= Beginning of Section =

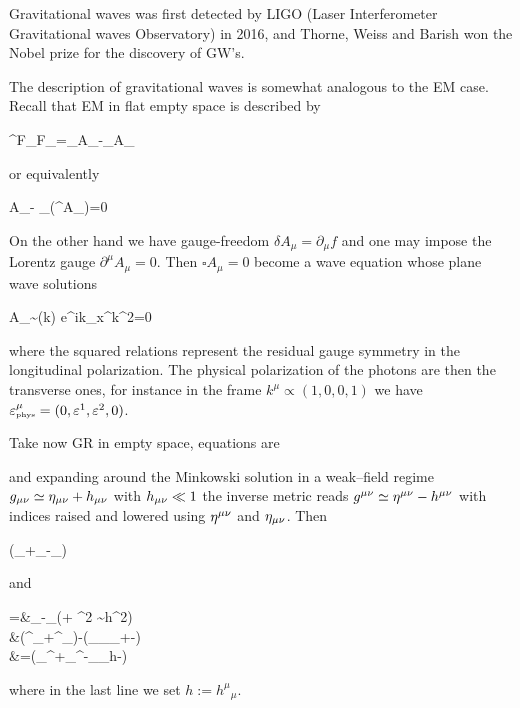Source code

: \documentclass[../main/main.tex]{subfiles}
\begin{document}
Gravitational waves was first detected by LIGO (Laser Interferometer Gravitational waves Observatory) in 2016, and Thorne, Weiss and Barish won the Nobel prize for the discovery of GW's. 

\skipline

The description of gravitational waves is somewhat analogous to the EM case. Recall that EM in flat empty space is described by
\begin{eqalign}
	\partial^\mu F_{\mu\nu}\quad{}\quad F_{\mu\nu}=\partial_\mu A_\nu-\partial_\nu A_\mu
\end{eqalign}
or equivalently
\begin{eqalign}
	\square A_\mu - \partial_\mu(\partial^\nu A_\nu)=0
\end{eqalign}
On the other hand we have gauge-freedom $\delta A_\mu = \partial_\mu f$ and one may impose the Lorentz gauge $\partial^\mu A_\mu=0$. Then $\square A_\mu=0$ become a wave equation whose plane wave solutions
\begin{eqalign}
	A_\mu \sim \ipol\mu(k) e^{ik_\mu x^\mu}\quad{}\quad k^2=0\comma {}
\end{eqalign}
where the squared relations represent the residual gauge symmetry in the longitudinal polarization. 
The physical polarization of the photons are then the transverse ones, for instance in the frame $k^\mu\propto(1,0,0,1)$ we have $\ppol \mu = (0,\pol1, \pol2, 0)$. 

\skipline

Take now GR in empty space, equations are
\begin{eqalign}
	\eten\mu{} \iff \ricc\mu{}
\end{eqalign}
and expanding around the Minkowski solution in a weak--field regime $g_{\mu \nu}\simeq\eta_{\mu \nu}+h_{\mu \nu}$ with $h_{\mu \nu}\ll1$ the inverse metric reads $g^{\mu \nu}\simeq\eta^{\mu \nu}-h^{\mu \nu}$ with indices raised and lowered using $\eta^{\mu \nu}$ and $\eta_{\mu \nu}$.  Then
\begin{eqalign}
	\chris\mu\nu\rho\simeq\half\minkim\mu\sigma(\partial_\nu\wfa\sigma\rho+\partial_\rho\wfa\sigma\nu-\partial_\sigma\wfa\nu\rho)
\end{eqalign}
and
\begin{eqalign}
	\ricc\nu\rho=\curv\mu\nu\mu\rho &\simeq \partial_\mu\chris\mu\nu\rho-\partial_\rho\chris\mu\nu\mu\quad(+ \Gamma^2 \sim h^2)\\
	&\simeq\half(\partial^\sigma\partial_\nu\wfa\sigma\rho+\partial^\sigma\partial_\rho\wfa\mu\rho)-\half(\partial_\rho\partial__\mu+\cancel{\partial_\rho\partial^\mu\wfa\mu\nu}-\cancel{\partial_\rho\partial^\mu\wfa\mu\nu})\\
	&=\half(\partial_\nu\partial^\sigma\wfa\sigma\rho+\partial_\rho\partial^\sigma\wfa\sigma\nu-\partial_\nu\partial_\rho h-\square\wfa\mu\nu)
\end{eqalign}
where in the last line we set $h := {h^\mu}_\mu$. 
	
	
\end{document}
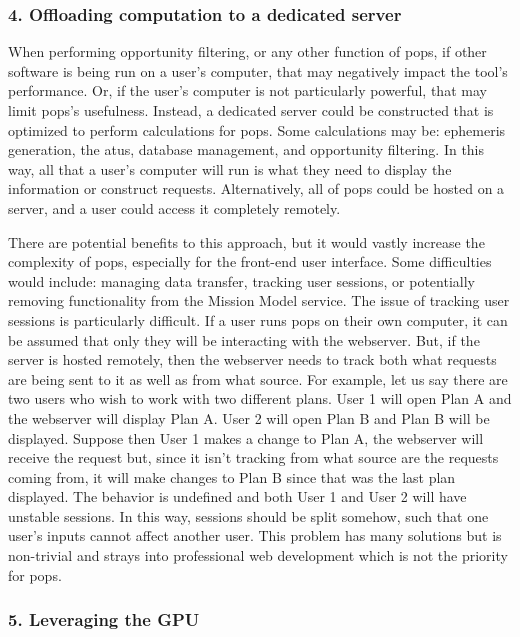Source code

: \subsubsection{4. Offloading computation to a dedicated server}

When performing opportunity filtering, or any other function of \gls{pops}, if
other software is being run on a user's computer, that may negatively impact
the tool's performance. Or, if the user's computer is not particularly
powerful, that may limit \gls{pops}'s usefulness. Instead, a dedicated server
could be constructed that is optimized to perform calculations for \gls{pops}.
Some calculations may be: ephemeris generation, the \glspl{atu}, database
management, and opportunity filtering. In this way, all that a user's computer
will run is what they need to display the information or construct requests.
Alternatively, all of \gls{pops} could be hosted on a server, and a user could
access it completely remotely. 

There are potential benefits to this approach, but it would vastly increase the
complexity of \gls{pops}, especially for the front-end user interface. Some
difficulties would include: managing data transfer, tracking user sessions, or
potentially removing functionality from the Mission Model service. The issue of
tracking user sessions is particularly difficult. If a user runs \gls{pops} on
their own computer, it can be assumed that only they will be interacting with
the webserver. But, if the server is hosted remotely, then the webserver needs
to track both what requests are being sent to it as well as from what source.
For example, let us say there are two users who wish to work with two different
plans. User 1 will open Plan A and the webserver will display Plan A. User 2
will open Plan B and Plan B will be displayed. Suppose then User 1 makes a
change to Plan A, the webserver will receive the request but, since it isn't
tracking from what source are the requests coming from, it will make changes to
Plan B since that was the last plan displayed.  The behavior is undefined and
both User 1 and User 2 will have unstable sessions.  In this way, sessions
should be split somehow, such that one user's inputs cannot affect another
user. This problem has many solutions but is non-trivial and strays into
professional web development which is not the priority for \gls{pops}. 


\subsubsection{5. Leveraging the GPU}

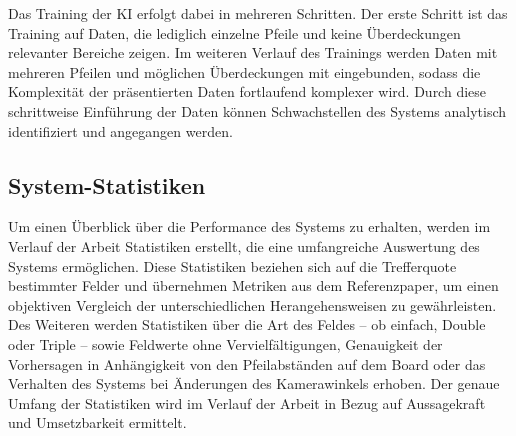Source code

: Das Training der KI erfolgt dabei in mehreren Schritten. Der erste Schritt ist das Training auf Daten, die lediglich einzelne Pfeile und keine Überdeckungen relevanter Bereiche zeigen. Im weiteren Verlauf des Trainings werden Daten mit mehreren Pfeilen und möglichen Überdeckungen mit eingebunden, sodass die Komplexität der präsentierten Daten fortlaufend komplexer wird. Durch diese schrittweise Einführung der Daten können Schwachstellen des Systems analytisch identifiziert und angegangen werden.

\subsection{System-Statistiken}
\label{sec:methodik:statistiken}

Um einen Überblick über die Performance des Systems zu erhalten, werden im Verlauf der Arbeit Statistiken erstellt, die eine umfangreiche Auswertung des Systems ermöglichen. Diese Statistiken beziehen sich auf die Trefferquote bestimmter Felder und übernehmen Metriken aus dem Referenzpaper, um einen objektiven Vergleich der unterschiedlichen Herangehensweisen zu gewährleisten. Des Weiteren werden Statistiken über die Art des Feldes -- ob einfach, Double oder Triple -- sowie Feldwerte ohne Vervielfältigungen, Genauigkeit der Vorhersagen in Anhängigkeit von den Pfeilabständen auf dem Board oder das Verhalten des Systems bei Änderungen des Kamerawinkels erhoben. Der genaue Umfang der Statistiken wird im Verlauf der Arbeit in Bezug auf Aussagekraft und Umsetzbarkeit ermittelt.

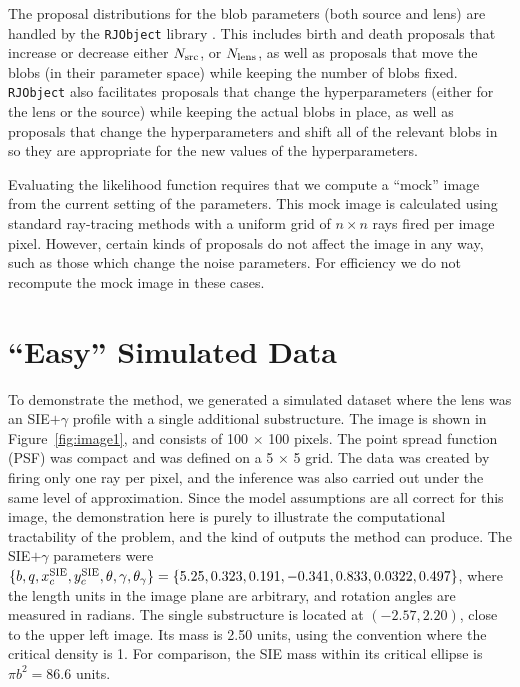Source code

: \documentclass[useAMS,usenatbib]{mn2e}
\newcommand{\revisions}{\color{blue}}
\begin{document}
The proposal distributions for the blob parameters (both source and lens) are
handled by the {\tt RJObject} library \citep{rjobject}. This includes
birth and death proposals that increase or decrease either $N_{\rm src}$,
or $N_{\rm lens}$, as well as proposals that move the blobs (in their parameter
space) while keeping the number of blobs fixed. {\tt RJObject} also
facilitates proposals that change the hyperparameters (either for the lens
or the source) while keeping the actual blobs in place, as well as proposals
that change the hyperparameters and shift all of the relevant blobs in
so they are appropriate for the new values of the hyperparameters.

Evaluating the likelihood function requires that we compute a ``mock'' image from
the current setting of the parameters. This mock image is calculated using
standard ray-tracing methods with a uniform grid of $n \times n$ rays
fired per image pixel. However, certain kinds of proposals do not affect the
image in any way, such as those which change the noise parameters. For efficiency
we do not recompute the mock image in these cases.

\section{{\revisions``Easy''} Simulated Data}
To demonstrate the method, we generated a simulated dataset {\revisions where
the lens was an SIE$+\gamma$ profile with a single additional substructure}.
The image is shown in Figure~\ref{fig:image1}, and
consists of 100 $\times$ 100 pixels. The point spread function (PSF) was compact and was
defined on a 5 $\times$ 5 grid. The data was created by firing only one ray
per pixel, and the inference was also carried out under the same level of
approximation. Since the model assumptions are all correct for this image, the
demonstration here is purely to illustrate the computational tractability of
the problem, and the kind of outputs the method can produce.
{\revisions
The SIE$+\gamma$ parameters were
$\{b, q, x_c^{\rm SIE}, y_c^{\rm SIE}, \theta, \gamma, \theta_\gamma\}
= \{5.25, 0.323, 0.191, -0.341, 0.833, 0.0322, 0.497\}$, where the length
units in the image plane are arbitrary, and rotation angles are measured in
radians. The single substructure is located at $(-2.57, 2.20)$, close to the
upper left image. Its mass is 2.50 units, using the convention where the
critical density is 1. For comparison, the SIE mass within its critical
ellipse is $\pi b^2 = 86.6$ units.
}
\end{document}

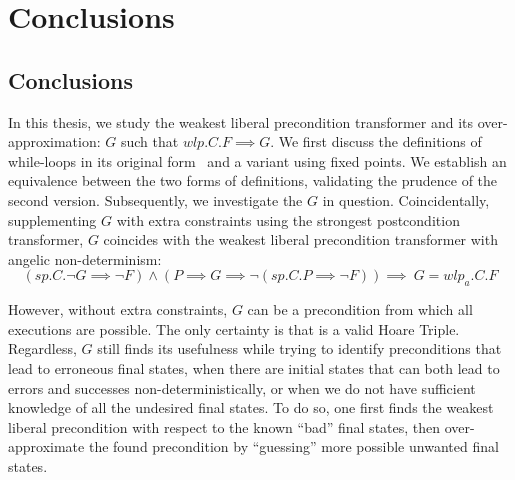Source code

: \chapter{Conclusions}\label{ch:conclusion} %

\section{Conclusions}
In this thesis, we study the weakest liberal precondition transformer and its over-approximation: $G$ such that $wlp.C.F\implies G$. 
We first discuss the definitions of while-loops in its original form~\cite{dijkstra75} and a variant using fixed points. 
We establish an equivalence between the two forms of definitions, validating the prudence of the second version. 
Subsequently, we investigate the $G$ in question. 
Coincidentally, supplementing $G$ with extra constraints using the strongest postcondition transformer, $G$ coincides with the weakest liberal precondition transformer with angelic non-determinism: 
$$(sp.C.\neg G {\implies} \neg F) \wedge
(P{\implies} G \implies \neg(sp.C.P {\implies} \neg F) )
\implies\ G = wlp_a.C.F$$

However, without extra constraints, $G$ can be a precondition from which all executions are possible. 
The only certainty is that  is a valid Hoare Triple. 
Regardless, $G$ still finds its usefulness while trying to identify preconditions that lead to erroneous final states, when there are initial states that can both lead to errors and successes non-deterministically, or when we do not have sufficient knowledge of all the undesired final states. 
To do so, one first finds the weakest liberal precondition with respect to the known ``bad'' final states, then over-approximate the found precondition by ``guessing'' more possible unwanted final states. 

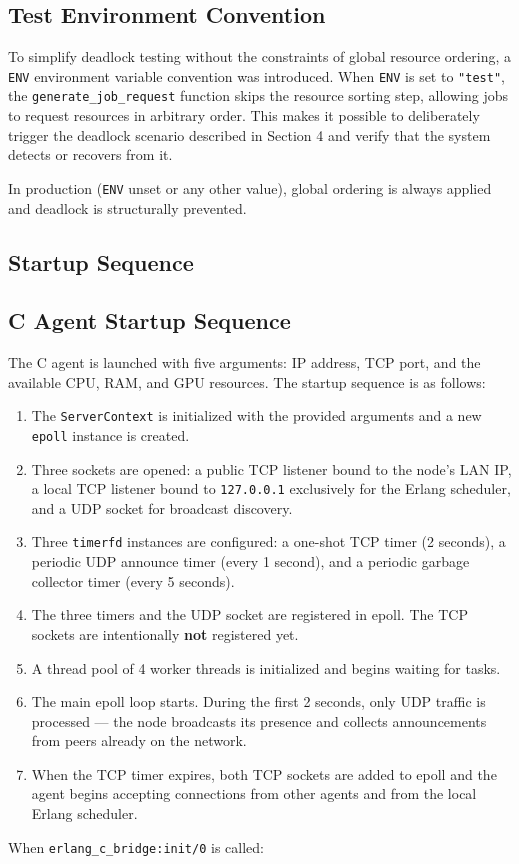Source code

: \documentclass[12pt,a4paper]{article}
\begin{document}
\subsection{Test Environment Convention}

To simplify deadlock testing without the constraints of global resource ordering,
a \texttt{ENV} environment variable convention was introduced. When \texttt{ENV}
is set to \texttt{"test"}, the \texttt{generate\_job\_request} function skips
the resource sorting step, allowing jobs to request resources in arbitrary order.
This makes it possible to deliberately trigger the deadlock scenario described
in Section 4 and verify that the system detects or recovers from it.

In production (\texttt{ENV} unset or any other value), global ordering is always
applied and deadlock is structurally prevented.

\subsection{Startup Sequence}

\subsection{C Agent Startup Sequence}

The C agent is launched with five arguments: IP address, TCP port, and the 
available CPU, RAM, and GPU resources. The startup sequence is as follows:

\begin{enumerate}
    \item The \texttt{ServerContext} is initialized with the provided arguments and a new \texttt{epoll} instance is created.
    \item Three sockets are opened: a public TCP listener bound to the node's LAN IP, a local TCP listener bound to \texttt{127.0.0.1} exclusively 
 for the Erlang scheduler, and a UDP socket for broadcast discovery.
    \item Three \texttt{timerfd} instances are configured: a one-shot TCP timer (2 seconds), a periodic UDP announce timer (every 1 second), and a 
 periodic garbage collector timer (every 5 seconds).
    \item The three timers and the UDP socket are registered in epoll. The TCP sockets are intentionally \textbf{not} registered yet.
    \item A thread pool of 4 worker threads is initialized and begins waiting for tasks.
    \item The main epoll loop starts. During the first 2 seconds, only UDP traffic is processed — the node broadcasts its presence and collects     announcements from peers already on the network.
    \item When the TCP timer expires, both TCP sockets are added to epoll and the agent begins accepting connections from other agents and from the 
local Erlang scheduler.
\end{enumerate}
When \texttt{erlang\_c\_bridge:init/0} is called:
\end{document}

= End of Section =

● **TASK INSTRUCTIONS**: Using the listing, collect all lines in which the string "single" is found.

● **WRITTEN RESPONSE**:
the lens was an SIE$+\gamma$ profile with a single additional substructure}.
radians. The single substructure is located at $(-2.57, 2.20)$, close to the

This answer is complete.